For the past few weeks, I’ve been using Cursor AI to help me build a mobile-first app with a brand new stack. I went in optimistic, ready to lean into the vibe coding workflow I’ve been exploring in this series.
In practice, it hasn’t felt magical. Not yet.
To be fair, I’ve thrown a lot at Cursor. I’m working with React Native, Expo, Supabase, and GraphQL—all technologies that are new to me (well, GraphQL not so much). So I expected a learning curve. But I didn’t expect to feel like I was constantly fighting the assistant meant to help me.
Every little thing I try to implement turns into a negotiation. Sometimes the AI nails it. But more often, it veers off course. For example, I’ve had to repeatedly remind Cursor that this is a mobile app—on multiple occasions, it generated web-only code. When I asked it to refactor utility functions into a new module, it moved the code but forgot to update all the references. These aren’t rare slip-ups. They’re part of my daily workflow.
I'm using "Auto" for the model, so I can’t tell if I’m hitting the limits of the model, not being precise enough in my prompts, or just not giving the right context. And maybe that’s the real issue: vibe coding seems to require a certain prompting fluency that I haven’t yet mastered.
That’s not to say the approach is flawed. In fact, I’ve seen others get fantastic results with it—much better than what I’m managing. When it works, it really does feel like the future: scaffolding components, wiring up queries, producing clean type definitions. But the inconsistency has left me wondering whether I’m getting in my own way.
So I’m not ready to call vibe coding overrated. What I will say is that it’s not effortless, and it’s not plug-and-play. At least not for me. It requires iteration, vigilance, and a deep enough understanding of your tools to know when the AI is leading you astray.

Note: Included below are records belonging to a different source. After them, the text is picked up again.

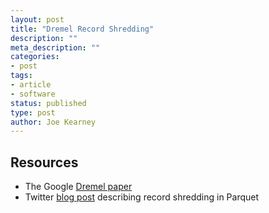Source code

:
```yaml
---
layout: post
title: "Dremel Record Shredding"
description: ""
meta_description: ""
categories:
- post
tags:
- article
- software
status: published
type: post
author: Joe Kearney
---
```


## Resources

* The Google [Dremel paper][dremel-paper]
* Twitter [blog post][twitter-parquet] describing record shredding in Parquet

[dremel-paper]: https://research.google.com/pubs/pub36632.html
[twitter-parquet]: https://blog.twitter.com/2013/dremel-made-simple-with-parquet
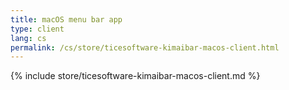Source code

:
 ```yaml
---
title: macOS menu bar app
type: client
lang: cs
permalink: /cs/store/ticesoftware-kimaibar-macos-client.html
---
```


{% include store/ticesoftware-kimaibar-macos-client.md %}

I’m still hopeful. Maybe with more practice—and better prompting—I’ll start seeing the magic. Until then, vibe coding feels less like autopilot and more like a bumpy ride with an eager co-pilot who sometimes grabs the wrong controls.
We are finding the same. The LLM gets pretty confused once the project gets complex, and you need lots of hacks to increase the context window so it knows more about the project.
Can I ask if you have been using multi agent instances to cross check and supervise the coding?